# Task instructions
Go through the data and copy every line in which "contrastes" appears.

# Records
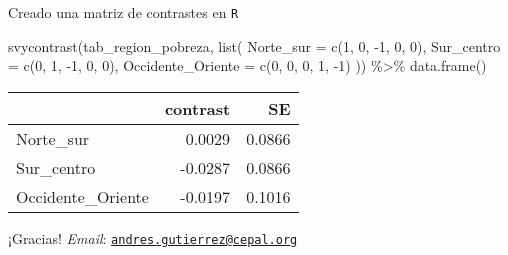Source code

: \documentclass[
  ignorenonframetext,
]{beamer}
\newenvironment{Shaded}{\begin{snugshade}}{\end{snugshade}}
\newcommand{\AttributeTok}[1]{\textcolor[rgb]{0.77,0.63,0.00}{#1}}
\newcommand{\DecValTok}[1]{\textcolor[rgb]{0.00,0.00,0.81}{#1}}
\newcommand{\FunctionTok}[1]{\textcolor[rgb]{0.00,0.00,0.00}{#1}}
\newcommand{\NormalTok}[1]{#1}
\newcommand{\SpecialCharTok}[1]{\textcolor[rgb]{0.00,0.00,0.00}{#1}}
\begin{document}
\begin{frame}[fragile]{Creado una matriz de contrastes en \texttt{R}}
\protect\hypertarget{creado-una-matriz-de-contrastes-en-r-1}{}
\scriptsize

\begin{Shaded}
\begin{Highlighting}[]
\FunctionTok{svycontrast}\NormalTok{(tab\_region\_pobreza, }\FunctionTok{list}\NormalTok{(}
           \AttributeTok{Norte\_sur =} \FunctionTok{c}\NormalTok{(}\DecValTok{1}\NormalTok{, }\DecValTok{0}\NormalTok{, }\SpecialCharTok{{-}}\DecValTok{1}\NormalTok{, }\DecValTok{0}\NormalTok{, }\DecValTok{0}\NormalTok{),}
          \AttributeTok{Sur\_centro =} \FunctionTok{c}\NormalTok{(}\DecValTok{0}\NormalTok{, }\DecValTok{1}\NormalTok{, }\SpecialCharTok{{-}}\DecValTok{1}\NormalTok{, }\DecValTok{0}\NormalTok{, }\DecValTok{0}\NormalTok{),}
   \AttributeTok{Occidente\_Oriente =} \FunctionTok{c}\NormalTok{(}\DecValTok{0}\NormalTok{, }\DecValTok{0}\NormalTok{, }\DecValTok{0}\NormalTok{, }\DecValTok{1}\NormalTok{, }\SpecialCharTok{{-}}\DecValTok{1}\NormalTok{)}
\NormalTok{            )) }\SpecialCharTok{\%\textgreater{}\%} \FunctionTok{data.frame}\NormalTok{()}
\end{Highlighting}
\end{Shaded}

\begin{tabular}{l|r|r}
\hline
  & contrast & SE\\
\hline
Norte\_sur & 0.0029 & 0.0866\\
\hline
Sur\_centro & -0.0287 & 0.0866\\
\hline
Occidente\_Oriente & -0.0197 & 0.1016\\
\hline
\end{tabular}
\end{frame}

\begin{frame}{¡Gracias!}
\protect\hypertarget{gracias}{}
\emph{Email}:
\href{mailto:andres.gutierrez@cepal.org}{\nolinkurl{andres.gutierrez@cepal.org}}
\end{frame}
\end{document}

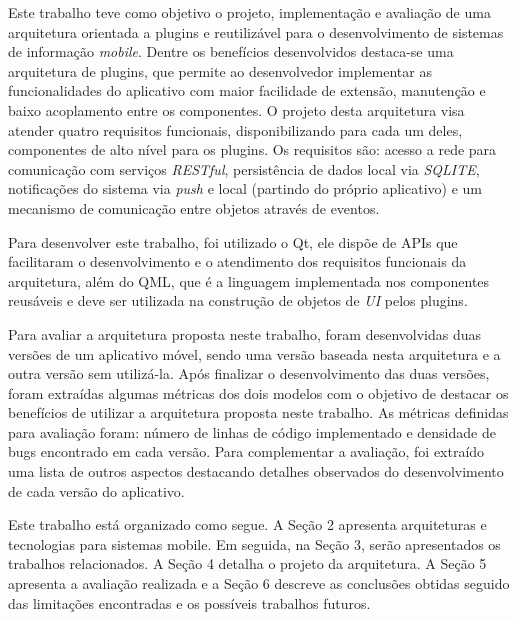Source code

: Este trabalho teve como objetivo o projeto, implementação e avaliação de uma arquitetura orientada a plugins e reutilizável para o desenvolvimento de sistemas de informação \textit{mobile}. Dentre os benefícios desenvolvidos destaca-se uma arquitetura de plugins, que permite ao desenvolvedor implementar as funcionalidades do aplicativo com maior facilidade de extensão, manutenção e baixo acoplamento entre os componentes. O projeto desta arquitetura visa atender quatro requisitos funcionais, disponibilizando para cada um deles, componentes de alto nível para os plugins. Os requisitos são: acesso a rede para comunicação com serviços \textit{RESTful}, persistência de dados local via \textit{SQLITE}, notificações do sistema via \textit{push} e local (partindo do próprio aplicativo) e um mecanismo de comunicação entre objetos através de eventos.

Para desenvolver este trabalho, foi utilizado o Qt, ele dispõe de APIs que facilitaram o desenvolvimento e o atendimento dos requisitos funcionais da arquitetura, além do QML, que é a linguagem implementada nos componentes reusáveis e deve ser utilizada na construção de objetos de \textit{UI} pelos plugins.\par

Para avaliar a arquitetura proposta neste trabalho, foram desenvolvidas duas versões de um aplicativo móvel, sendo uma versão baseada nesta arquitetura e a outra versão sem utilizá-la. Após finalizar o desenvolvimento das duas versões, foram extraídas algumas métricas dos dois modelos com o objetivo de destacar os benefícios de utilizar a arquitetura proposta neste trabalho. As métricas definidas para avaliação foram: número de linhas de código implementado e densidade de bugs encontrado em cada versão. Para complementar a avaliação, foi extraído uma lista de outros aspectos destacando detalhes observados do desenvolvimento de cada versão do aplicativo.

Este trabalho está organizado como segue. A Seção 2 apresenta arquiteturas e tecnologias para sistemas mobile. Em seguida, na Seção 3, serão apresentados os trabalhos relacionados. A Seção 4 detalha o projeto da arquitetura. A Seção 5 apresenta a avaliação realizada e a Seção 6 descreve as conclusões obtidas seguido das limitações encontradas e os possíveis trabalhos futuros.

# Solution
\begin{frame}[fragile]{Creado una matriz de contrastes en \texttt{R}}
\protect\hypertarget{creado-una-matriz-de-contrastes-en-r-1}{}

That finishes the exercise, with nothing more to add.